Meiner Meinung nach haben Textgeneratoren wie ChatGPT insbesondere da großen Nutzen, wo es um das Verfassen sehr standardisierter Texte geht. So könnten Standardanfragen zu Kostenübernahmen, teilweise auch Arztberichte und Dokumentationen mit Hilfe von ChatGPT und vergleichbaren Ansätzen erzeugt werden. Auch für Informationsextraktion aus Texten, sogenannte Named Entity Recognition, sehe ich Potenzial. Diese Anwendung kann helfen, dass wir relevante Daten aus Texten erhalten, die für statistische Analysen relevant sind, etwa um zu identifizieren, ob bestimmte Behandlungsmethoden bei bestimmten Patientengruppen hilfreich sind. Viele Arztbriefe liegen nur als Text vor, da stecken ja viele ungehobene Datenschätze drin, wie zum Beispiel die Wechselwirkungen von Medikamenten oder etwa die Tatsache, dass zum Beispiel Frauen über 50 auf ein bestimmtes Cholesterol reagieren. Eine spezielle Suche nach Symptomen, Alter, Geschlecht, Krankheit kann man dann als Datensatz erhalten. Die Ergebnisse kann man dann pseudonymisiert ablegen und statistische Analysen fahren. Das würde dem gesamten Gesundheitswesen zugutekommen.

Bots wie ChatGPT haben keinerlei Anspruch an Evidenzbasierung – weder in der Medizin noch in anderen Bereichen, etwa dem Journalismus.

Inwieweit entsprechen Bots bereits dem Anspruch an evidenzbasierte, patientenzentrierte Medizin?

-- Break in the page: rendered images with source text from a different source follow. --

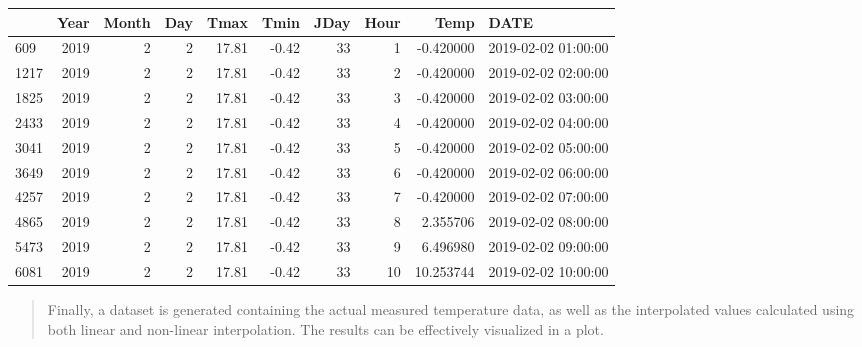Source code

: \documentclass[
]{book}
\begin{document}
\begin{tabular}{l|r|r|r|r|r|r|r|r|l}
\hline
  & Year & Month & Day & Tmax & Tmin & JDay & Hour & Temp & DATE\\
\hline
609 & 2019 & 2 & 2 & 17.81 & -0.42 & 33 & 1 & -0.420000 & 2019-02-02 01:00:00\\
\hline
1217 & 2019 & 2 & 2 & 17.81 & -0.42 & 33 & 2 & -0.420000 & 2019-02-02 02:00:00\\
\hline
1825 & 2019 & 2 & 2 & 17.81 & -0.42 & 33 & 3 & -0.420000 & 2019-02-02 03:00:00\\
\hline
2433 & 2019 & 2 & 2 & 17.81 & -0.42 & 33 & 4 & -0.420000 & 2019-02-02 04:00:00\\
\hline
3041 & 2019 & 2 & 2 & 17.81 & -0.42 & 33 & 5 & -0.420000 & 2019-02-02 05:00:00\\
\hline
3649 & 2019 & 2 & 2 & 17.81 & -0.42 & 33 & 6 & -0.420000 & 2019-02-02 06:00:00\\
\hline
4257 & 2019 & 2 & 2 & 17.81 & -0.42 & 33 & 7 & -0.420000 & 2019-02-02 07:00:00\\
\hline
4865 & 2019 & 2 & 2 & 17.81 & -0.42 & 33 & 8 & 2.355706 & 2019-02-02 08:00:00\\
\hline
5473 & 2019 & 2 & 2 & 17.81 & -0.42 & 33 & 9 & 6.496980 & 2019-02-02 09:00:00\\
\hline
6081 & 2019 & 2 & 2 & 17.81 & -0.42 & 33 & 10 & 10.253744 & 2019-02-02 10:00:00\\
\hline
\end{tabular}
\endgroup{}

\begin{quote}
Finally, a dataset is generated containing the actual measured temperature data, as well as the interpolated values calculated using both linear and non-linear interpolation. The results can be effectively visualized in a plot.
\end{quote}
\end{document}
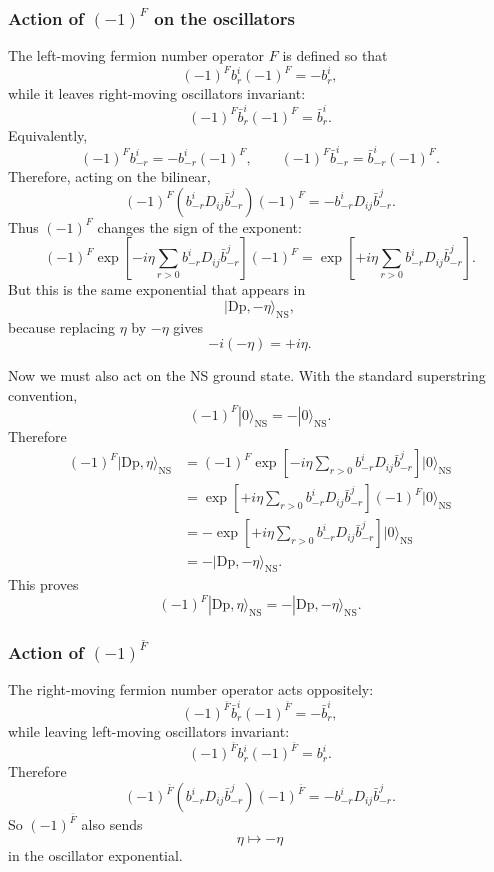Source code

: \documentclass[
  10pt,
  a4paper,
  openany]{book}
\begin{document}
\subsubsection{\texorpdfstring{Action of \((-1)^F\) on the
oscillators}{Action of (-1)\^{}F on the oscillators}}\label{action-of--1f-on-the-oscillators}

The left-moving fermion number operator \(F\) is defined so that \[
(-1)^F b_r^i (-1)^F=-b_r^i,
\] while it leaves right-moving oscillators invariant: \[
(-1)^F\bar b_r^i(-1)^F=\bar b_r^i.
\] Equivalently, \[
(-1)^F b_{-r}^i
=
-b_{-r}^i(-1)^F,
\qquad
(-1)^F\bar b_{-r}^i
=
\bar b_{-r}^i(-1)^F.
\] Therefore, acting on the bilinear, \[
(-1)^F
\left(b^i_{-r}D_{ij}\bar b^j_{-r}\right)
(-1)^F
=
-
b^i_{-r}D_{ij}\bar b^j_{-r}.
\] Thus \((-1)^F\) changes the sign of the exponent: \[
(-1)^F
\exp\left[
-i\eta
\sum_{r>0}b^i_{-r}D_{ij}\bar b^j_{-r}
\right]
(-1)^F
=
\exp\left[
+i\eta
\sum_{r>0}b^i_{-r}D_{ij}\bar b^j_{-r}
\right].
\] But this is the same exponential that appears in \[
|\mathrm{Dp},-\eta\rangle_{\mathrm{NS}},
\] because replacing \(\eta\) by \(-\eta\) gives \[
-i(-\eta)=+i\eta.
\]

Now we must also act on the NS ground state. With the standard
superstring convention, \[
(-1)^F|0\rangle_{\mathrm{NS}}
=
-|0\rangle_{\mathrm{NS}}.
\] Therefore \[
\begin{aligned}
(-1)^F|\mathrm{Dp},\eta\rangle_{\mathrm{NS}}
&=
(-1)^F
\exp\left[
-i\eta
\sum_{r>0}b^i_{-r}D_{ij}\bar b^j_{-r}
\right]
|0\rangle_{\mathrm{NS}}\\
&=
\exp\left[
+i\eta
\sum_{r>0}b^i_{-r}D_{ij}\bar b^j_{-r}
\right]
(-1)^F|0\rangle_{\mathrm{NS}}\\
&=
-
\exp\left[
+i\eta
\sum_{r>0}b^i_{-r}D_{ij}\bar b^j_{-r}
\right]
|0\rangle_{\mathrm{NS}}\\
&=
-|\mathrm{Dp},-\eta\rangle_{\mathrm{NS}}.
\end{aligned}
\] This proves \[
\boxed{
(-1)^F|\mathrm{Dp},\eta\rangle_{\mathrm{NS}}
=
-|\mathrm{Dp},-\eta\rangle_{\mathrm{NS}}.
}
\]

\subsubsection{\texorpdfstring{Action of
\((-1)^{\bar F}\)}{Action of (-1)\^{}\{\textbackslash bar F\}}}\label{action-of--1bar-f}

The right-moving fermion number operator acts oppositely: \[
(-1)^{\bar F}\bar b_r^i(-1)^{\bar F}
=
-\bar b_r^i,
\] while leaving left-moving oscillators invariant: \[
(-1)^{\bar F}b_r^i(-1)^{\bar F}
=
b_r^i.
\] Therefore \[
(-1)^{\bar F}
\left(b^i_{-r}D_{ij}\bar b^j_{-r}\right)
(-1)^{\bar F}
=
-
b^i_{-r}D_{ij}\bar b^j_{-r}.
\] So \((-1)^{\bar F}\) also sends \[
\eta\mapsto -\eta
\] in the oscillator exponential.
\end{document}
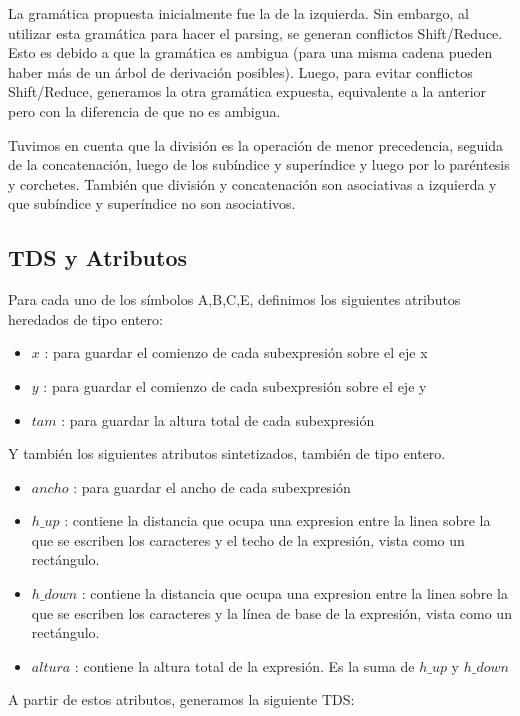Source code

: \documentclass[a4paper, 10pt, twoside]{article}
\begin{document}
La gramática propuesta inicialmente fue la de la izquierda. Sin embargo, al utilizar esta gramática para hacer el parsing, se generan conflictos Shift/Reduce. Esto es debido a que la gramática es ambigua (para una misma cadena pueden haber más de un árbol de derivación posibles). Luego, para evitar conflictos Shift/Reduce, generamos la otra gramática expuesta, equivalente a la anterior pero con la diferencia de que no es ambigua.

Tuvimos en cuenta que la división es la operación de menor precedencia, seguida de la concatenación, luego de los subíndice y superíndice y luego por lo paréntesis y corchetes. También que división y concatenación son asociativas a izquierda y que subíndice y superíndice no son asociativos.

\subsection{TDS y Atributos}
Para cada uno de los símbolos A,B,C,E, definimos los siguientes atributos heredados de tipo entero:
\begin{itemize}
  \item $x$ : para guardar el comienzo de cada subexpresión sobre el eje x
  \item $y$ : para guardar el comienzo de cada subexpresión sobre el eje y
  \item $tam$ : para guardar la altura total de cada subexpresión
\end{itemize}

Y también los siguientes atributos sintetizados, también de tipo entero.
\begin{itemize}
  \item $ancho$ : para guardar el ancho de cada subexpresión
  \item $h\_up$ : contiene la distancia que ocupa una expresion entre la linea sobre la que se escriben los caracteres y el techo de la expresión, vista como un rectángulo.
  \item $h\_down$ : contiene la distancia que ocupa una expresion entre la linea sobre la que se escriben los caracteres y la línea de base de la expresión, vista como un rectángulo.
  \item $altura$ : contiene la altura total de la expresión. Es la suma de $h\_up$ y $h\_down$
\end{itemize}

A partir de estos atributos, generamos la siguiente TDS:


\end{document}

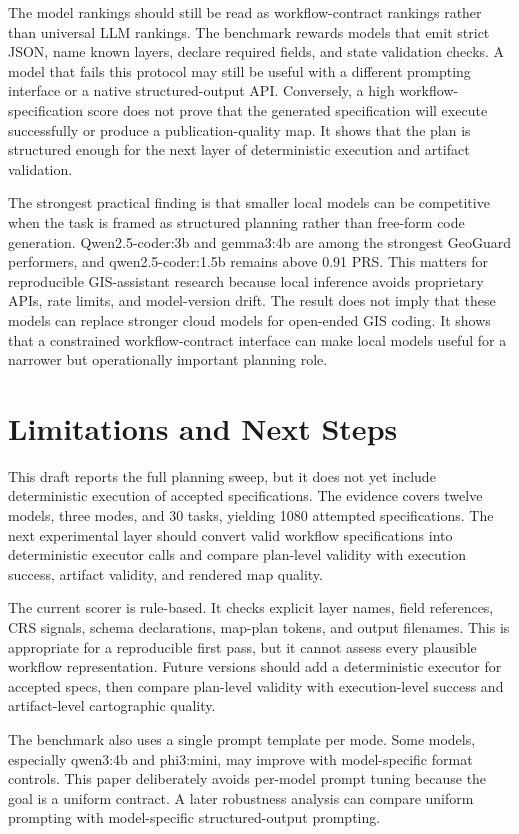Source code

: \documentclass[]{interact}
\begin{document}
The model rankings should still be read as workflow-contract rankings rather than universal LLM rankings. The benchmark rewards models that emit strict JSON, name known layers, declare required fields, and state validation checks. A model that fails this protocol may still be useful with a different prompting interface or a native structured-output API. Conversely, a high workflow-specification score does not prove that the generated specification will execute successfully or produce a publication-quality map. It shows that the plan is structured enough for the next layer of deterministic execution and artifact validation.

The strongest practical finding is that smaller local models can be competitive when the task is framed as structured planning rather than free-form code generation. Qwen2.5-coder:3b and gemma3:4b are among the strongest GeoGuard performers, and qwen2.5-coder:1.5b remains above 0.91 PRS. This matters for reproducible GIS-assistant research because local inference avoids proprietary APIs, rate limits, and model-version drift. The result does not imply that these models can replace stronger cloud models for open-ended GIS coding. It shows that a constrained workflow-contract interface can make local models useful for a narrower but operationally important planning role.

\section{Limitations and Next Steps}

This draft reports the full planning sweep, but it does not yet include deterministic execution of accepted specifications. The evidence covers twelve models, three modes, and 30 tasks, yielding 1080 attempted specifications. The next experimental layer should convert valid workflow specifications into deterministic executor calls and compare plan-level validity with execution success, artifact validity, and rendered map quality.

The current scorer is rule-based. It checks explicit layer names, field references, CRS signals, schema declarations, map-plan tokens, and output filenames. This is appropriate for a reproducible first pass, but it cannot assess every plausible workflow representation. Future versions should add a deterministic executor for accepted specs, then compare plan-level validity with execution-level success and artifact-level cartographic quality.

The benchmark also uses a single prompt template per mode. Some models, especially qwen3:4b and phi3:mini, may improve with model-specific format controls. This paper deliberately avoids per-model prompt tuning because the goal is a uniform contract. A later robustness analysis can compare uniform prompting with model-specific structured-output prompting.
\end{document}
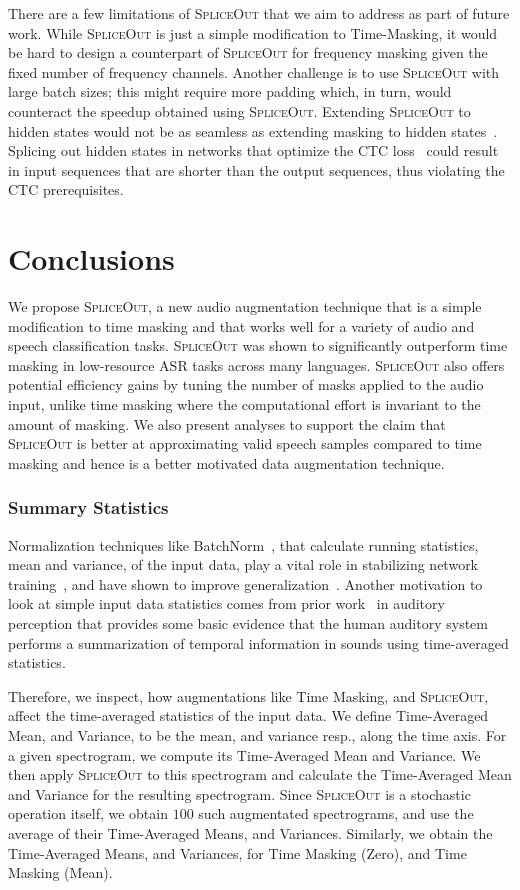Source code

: \documentclass{article}
\newcommand{\SpA}{{\textsc{SpliceOut}}\xspace}
\begin{document}
There are a few limitations of \SpA that we aim to address as part of future work. While \SpA is just a simple modification to Time-Masking, it would be hard to design a counterpart of \SpA for frequency masking given the fixed number of frequency channels. Another challenge is to use \SpA with large batch sizes; this might require more padding which, in turn, would counteract the speedup obtained using \SpA. Extending \SpA to hidden states would not be as seamless as extending masking to hidden states~\cite{specaugmentpp}. Splicing out hidden states in networks that optimize the CTC loss~\cite{ctc} could result in input sequences that are shorter than the output sequences, thus violating the CTC prerequisites. 

\section{Conclusions}
\label{sec:conclusions}
We propose \SpA, a new audio augmentation technique that is a simple modification to time masking and that works well for a variety of audio and speech classification tasks. \SpA was shown to significantly outperform time masking in low-resource ASR tasks across many languages. \SpA also offers potential efficiency gains by tuning the number of masks applied to the audio input, unlike time masking where the computational effort is invariant to the amount of masking. We also present analyses to support the claim that \SpA is better at approximating valid speech samples compared to time masking and hence is a better motivated data augmentation technique.

\iffalse
\subsubsection{Summary Statistics}
Normalization techniques like BatchNorm~\citep{}, that calculate running statistics, mean and variance, of the input data, play a vital role in stabilizing network training~\citep{}, and have shown to improve generalization~\citep{}. Another motivation to look at simple input data statistics comes from prior work~\citep{summary1,summary2} in auditory perception that provides some basic evidence that the human auditory system performs a summarization of temporal information in sounds using time-averaged statistics.

Therefore, we inspect, how augmentations like Time Masking, and \SpA, affect the time-averaged statistics of the input data. We define Time-Averaged Mean, and Variance, to be the mean, and variance resp., along the time axis. For a given spectrogram, we compute its Time-Averaged Mean and Variance. We then apply \SpA to this spectrogram and calculate the Time-Averaged Mean and Variance for the resulting spectrogram. Since \SpA is a stochastic operation itself, we obtain $100$ such augmentated spectrograms, and use the average of their Time-Averaged Means, and Variances. Similarly, we obtain the Time-Averaged Means, and Variances, for Time Masking (Zero), and Time Masking (Mean). 
\end{document}
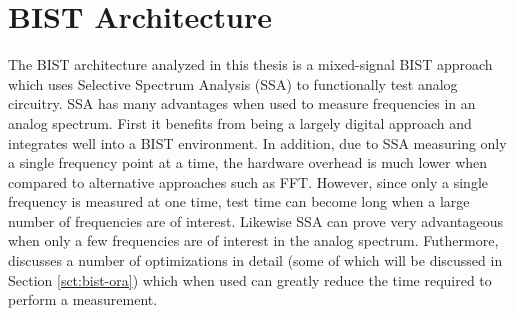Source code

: \documentclass[12pt]{report}
\begin{document}
\section{BIST Architecture}
The BIST architecture analyzed in this thesis is a mixed-signal BIST approach which uses Selective Spectrum Analysis (SSA) to functionally test analog circuitry\cite{jie-journal}.  SSA has many advantages when used to measure frequencies in an analog spectrum.  First it benefits from being a largely digital approach and integrates well into a BIST environment.  In addition, due to SSA measuring only a single frequency point at a time, the hardware overhead is much lower when compared to alternative approaches such as FFT\cite{stroud-phase}. However, since only a single frequency is measured at one time, test time can become long when a large number of frequencies are of interest.  Likewise SSA can prove very advantageous when only a few frequencies are of interest in the analog spectrum\cite{jie-journal}.  Futhermore, \cite{jie} discusses a number of optimizations in detail (some of which will be discussed in Section \ref{sct:bist-ora}) which when used can greatly reduce the time required to perform a measurement.
\end{document}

Bots wie ChatGPT haben keinerlei Anspruch an Evidenzbasierung – weder in der Medizin noch in anderen Bereichen, etwa dem Journalismus. Das Sprachmodell, auf dem ChatGPT basiert, wurde aus enorm großen Datenmengen, die im Internet zur Verfügung stehen, mittels maschinellen Lernens aufgebaut. In das Modell sind also seriöse Daten, etwa aus wissenschaftlichen Publikationen oder Patientenforen, eingegangen, aber auch jede Menge nicht so seriöse Daten. Es gibt keine Möglichkeit, zuverlässig festzustellen, ob eine Information aus zuverlässiger Quelle stammt oder nicht. Bei einer Anfrage an eine Suchmaschine kommen Sie dagegen direkt auf eine Seite mit mehr oder weniger hilfreichen Informationen. Sie können aufgrund der Informationen auf der Seite, zum Beispiel auch wer die Seite betreibt, Rückschlüsse auf die Zuverlässigkeit der Informationen ziehen. Natürlich ist es mühsamer, sich die gewünschten Informationen selbst aus verschiedenen Webseiten zusammenzusuchen, als sich von ChatGPT eine Zusammenstellung präsentieren zu lassen. Aber für Personen ohne medizinische Expertise ist diese Vorgehensweise auf jedenfalls sicherer. ChatGPT hat allerdings in sensiblen Bereichen – wie der Medizin – Filter, die in solchen Fällen dafür sorgen, dass ChatGPT eine Warnung ausgibt und empfiehlt, einen Arzt aufzusuchen.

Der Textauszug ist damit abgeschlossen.